**Task brief:**
After finding the line with "- I2C slave mode communication with ESP32" in the data below, set down exactly each line through the one with "- Fall detection", inclusive, and stop there.

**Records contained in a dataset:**
--- START ---

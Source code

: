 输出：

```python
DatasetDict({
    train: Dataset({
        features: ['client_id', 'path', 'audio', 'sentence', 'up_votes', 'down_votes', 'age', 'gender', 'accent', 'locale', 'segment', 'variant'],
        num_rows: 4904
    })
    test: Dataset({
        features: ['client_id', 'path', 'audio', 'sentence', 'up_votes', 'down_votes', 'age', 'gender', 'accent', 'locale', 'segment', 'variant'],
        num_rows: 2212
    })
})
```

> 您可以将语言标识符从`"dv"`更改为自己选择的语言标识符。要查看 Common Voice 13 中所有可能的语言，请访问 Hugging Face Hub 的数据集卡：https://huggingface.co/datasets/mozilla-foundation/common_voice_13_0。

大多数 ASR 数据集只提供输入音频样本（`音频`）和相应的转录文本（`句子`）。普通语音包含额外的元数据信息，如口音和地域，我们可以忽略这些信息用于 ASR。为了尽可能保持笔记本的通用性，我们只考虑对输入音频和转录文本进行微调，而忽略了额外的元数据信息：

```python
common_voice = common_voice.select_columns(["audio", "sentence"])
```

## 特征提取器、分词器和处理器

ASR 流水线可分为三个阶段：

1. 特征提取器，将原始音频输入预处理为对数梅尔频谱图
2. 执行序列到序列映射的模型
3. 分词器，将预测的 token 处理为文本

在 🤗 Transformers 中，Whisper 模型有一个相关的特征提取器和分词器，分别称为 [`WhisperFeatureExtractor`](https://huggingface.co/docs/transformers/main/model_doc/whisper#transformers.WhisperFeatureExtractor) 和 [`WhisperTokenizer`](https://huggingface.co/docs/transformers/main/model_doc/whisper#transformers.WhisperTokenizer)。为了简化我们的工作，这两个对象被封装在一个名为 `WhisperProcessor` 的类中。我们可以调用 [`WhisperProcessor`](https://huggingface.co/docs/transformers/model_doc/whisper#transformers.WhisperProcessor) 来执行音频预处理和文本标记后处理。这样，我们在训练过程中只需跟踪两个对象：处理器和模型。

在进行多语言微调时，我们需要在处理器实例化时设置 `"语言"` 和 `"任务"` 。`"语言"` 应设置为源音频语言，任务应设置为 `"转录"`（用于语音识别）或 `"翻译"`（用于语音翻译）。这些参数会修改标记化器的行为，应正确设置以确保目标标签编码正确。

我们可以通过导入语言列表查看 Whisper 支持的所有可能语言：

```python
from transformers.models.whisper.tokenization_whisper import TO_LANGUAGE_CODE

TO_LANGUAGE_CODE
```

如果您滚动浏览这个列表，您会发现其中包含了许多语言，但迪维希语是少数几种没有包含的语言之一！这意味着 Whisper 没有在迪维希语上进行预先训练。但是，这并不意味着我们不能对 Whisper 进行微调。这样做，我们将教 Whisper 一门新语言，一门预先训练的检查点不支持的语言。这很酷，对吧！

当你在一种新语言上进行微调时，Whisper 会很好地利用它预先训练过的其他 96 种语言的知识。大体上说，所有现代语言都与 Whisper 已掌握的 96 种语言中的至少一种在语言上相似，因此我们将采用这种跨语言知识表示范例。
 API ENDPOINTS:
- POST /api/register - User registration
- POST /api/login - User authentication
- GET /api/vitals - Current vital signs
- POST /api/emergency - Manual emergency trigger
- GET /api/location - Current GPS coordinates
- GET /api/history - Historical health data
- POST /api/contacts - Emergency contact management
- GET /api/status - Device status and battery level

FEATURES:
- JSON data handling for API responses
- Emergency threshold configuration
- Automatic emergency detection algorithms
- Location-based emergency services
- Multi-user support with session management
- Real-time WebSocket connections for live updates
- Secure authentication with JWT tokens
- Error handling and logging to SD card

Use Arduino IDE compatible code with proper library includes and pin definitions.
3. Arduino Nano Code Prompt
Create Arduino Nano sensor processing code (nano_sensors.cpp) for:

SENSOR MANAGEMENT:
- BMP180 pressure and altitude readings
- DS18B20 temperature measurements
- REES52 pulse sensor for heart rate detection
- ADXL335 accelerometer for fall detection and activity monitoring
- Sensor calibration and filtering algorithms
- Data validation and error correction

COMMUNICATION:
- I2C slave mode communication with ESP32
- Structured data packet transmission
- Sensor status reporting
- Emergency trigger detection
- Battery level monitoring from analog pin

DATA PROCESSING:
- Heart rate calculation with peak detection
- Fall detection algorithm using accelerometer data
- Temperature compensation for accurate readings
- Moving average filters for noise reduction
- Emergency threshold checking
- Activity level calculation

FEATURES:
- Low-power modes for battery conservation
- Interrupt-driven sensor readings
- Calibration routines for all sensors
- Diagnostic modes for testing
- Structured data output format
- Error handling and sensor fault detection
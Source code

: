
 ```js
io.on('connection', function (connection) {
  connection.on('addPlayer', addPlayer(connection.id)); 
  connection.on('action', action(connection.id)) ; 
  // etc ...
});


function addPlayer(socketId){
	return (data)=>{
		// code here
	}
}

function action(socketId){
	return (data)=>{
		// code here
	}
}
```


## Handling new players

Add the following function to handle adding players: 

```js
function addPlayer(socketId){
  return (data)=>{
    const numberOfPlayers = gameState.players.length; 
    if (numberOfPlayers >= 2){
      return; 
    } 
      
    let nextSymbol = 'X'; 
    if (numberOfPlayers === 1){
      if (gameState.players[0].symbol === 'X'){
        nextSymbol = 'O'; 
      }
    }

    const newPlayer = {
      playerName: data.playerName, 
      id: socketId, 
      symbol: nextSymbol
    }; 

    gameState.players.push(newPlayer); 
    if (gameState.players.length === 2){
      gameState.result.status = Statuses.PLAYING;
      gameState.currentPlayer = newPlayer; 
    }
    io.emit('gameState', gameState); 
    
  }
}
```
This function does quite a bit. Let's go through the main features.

--- END ---

**Written response:**
- I2C slave mode communication with ESP32
- Structured data packet transmission
- Sensor status reporting
- Emergency trigger detection
- Battery level monitoring from analog pin

DATA PROCESSING:
- Heart rate calculation with peak detection
- Fall detection algorithm using accelerometer data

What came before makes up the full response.